5.262011

inspired to fail — part 3 of 3

This is the last post in a mini-series about the F wordfailure, that is.

(Previous posts relayed insights about managing yourself through awareness and assessment and managing others with clear expectations and empathy.)

People may not like to fail but according last month’s Harvard Business Review, they should. Most of the 140 pages of “The Failure Issue” were about learning from failure, because it turns out, failure is a great teacher – especially if the learning is deliberate and designed.

In the issue’s focal piece, HBS professor Amy C. Edmondson wrote, “Only leaders can create and reinforce a culture that counteracts the blame game and makes people feel both comfortable with and responsible for surfacing and learning from failures.” She reports that a critical activity for effective learning is strategically producing failures – in the right places, at the right times – through systematic experimentation.

In short,” Edmonson explained, “exceptional organizations are those that go beyond detecting and analyzing failures and try to generate intelligent ones for the express purpose of learning and innovating.” To set up a genuinely useful pilot project, the organization should ask:

  • Is the pilot being tested under typical circumstances (rather than optimal conditions)?
  • Do the employees, customers, and resources represent the firm’s real operating environment?
  • Is the goal of the pilot to learn as much as possible (rather than to demonstrate the value of the proposed offering)?
  • Is the goal of learning well understood by all employees and managers?
  • Is it clear that compensation and performance reviews are not based on a successful outcome for the pilot?
  • Were explicit changes made as a result of the pilot test?

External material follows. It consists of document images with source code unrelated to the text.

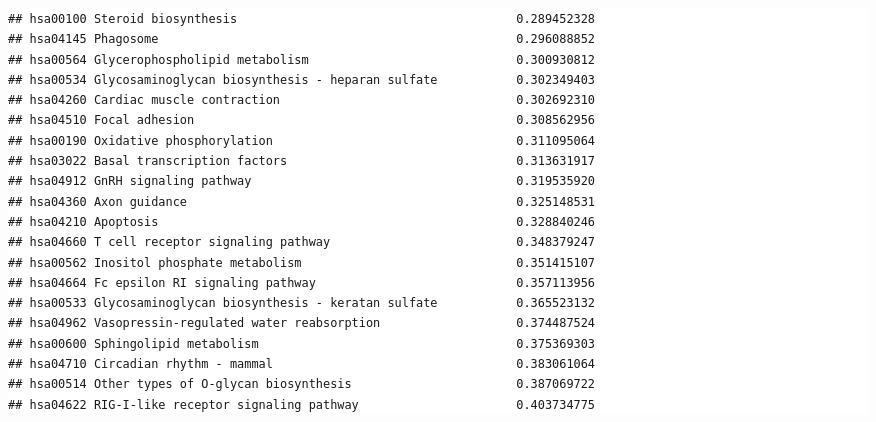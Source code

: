     ## hsa00100 Steroid biosynthesis                                       0.289452328
    ## hsa04145 Phagosome                                                  0.296088852
    ## hsa00564 Glycerophospholipid metabolism                             0.300930812
    ## hsa00534 Glycosaminoglycan biosynthesis - heparan sulfate           0.302349403
    ## hsa04260 Cardiac muscle contraction                                 0.302692310
    ## hsa04510 Focal adhesion                                             0.308562956
    ## hsa00190 Oxidative phosphorylation                                  0.311095064
    ## hsa03022 Basal transcription factors                                0.313631917
    ## hsa04912 GnRH signaling pathway                                     0.319535920
    ## hsa04360 Axon guidance                                              0.325148531
    ## hsa04210 Apoptosis                                                  0.328840246
    ## hsa04660 T cell receptor signaling pathway                          0.348379247
    ## hsa00562 Inositol phosphate metabolism                              0.351415107
    ## hsa04664 Fc epsilon RI signaling pathway                            0.357113956
    ## hsa00533 Glycosaminoglycan biosynthesis - keratan sulfate           0.365523132
    ## hsa04962 Vasopressin-regulated water reabsorption                   0.374487524
    ## hsa00600 Sphingolipid metabolism                                    0.375369303
    ## hsa04710 Circadian rhythm - mammal                                  0.383061064
    ## hsa00514 Other types of O-glycan biosynthesis                       0.387069722
    ## hsa04622 RIG-I-like receptor signaling pathway                      0.403734775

A couple of other HBS profs suggested learning is the process of updating our theories. So we need to make a conscious choice to challenge our assumptions and models – not only when we fail but also when we succeed. In fact, they suggest that success doesn’t necessarily mean you’re on the right track – it could be you just got lucky.

Instead, organizations need to investigate what led to a win with the same rigor and scrutiny it might apply to understanding the causes of failure. They need to recognize that replication is not learning – the ability to replicate an outcome is important but the focus should be on identifying the root causes of the success and classifying them as things you can directly control vs. things that are affected by external factors. Factors under your control are part of your winning formula.

A Columbia Business School professor’s article built on the concept of “intelligent failure,” a phrase introduced in a 1992 article “Learning through Failure: The Strategy of Small Losses” with seven principles that can help organizations leverage learning through failure. One of the principles is “decide what success and failure would look like before you launch an initiative.” A shared understanding helps to focus everyone on the same things.

Other principles for learning through failure are “Fail fast” – test elements of a project early on – and “Fail cheaply” – make the consequences of failure modest. Both require different approaches to testing: develop early mock-ups of potential new products and show them to prospective customers until you’ve learned enough, then figure out how to build the real thing.

Finally, you need a solid disengagement plan – that is, how to walk away from a project intelligently. Such a plan includes deciding in advance on periodic checkpoints for determining whether or not to continue, assessing if the project team may be falling prey to escalation pressures, and involve an objective, informed outsider in the decision about whether or not to continue, instead of leaving it up to the project team.

When all of these perspectives are taken as a whole, the overarching message is that failure is not to be avoided but rather to be embraced. In fact, designed, deliberate failure is a worthy management pursuit.

Perhaps A.G. Lafley, former CEO of P&G, said it best: “I think of my failures as a gift. Unless you view them that way, you won’t learn from failure, you won’t get better – and the company won’t get better.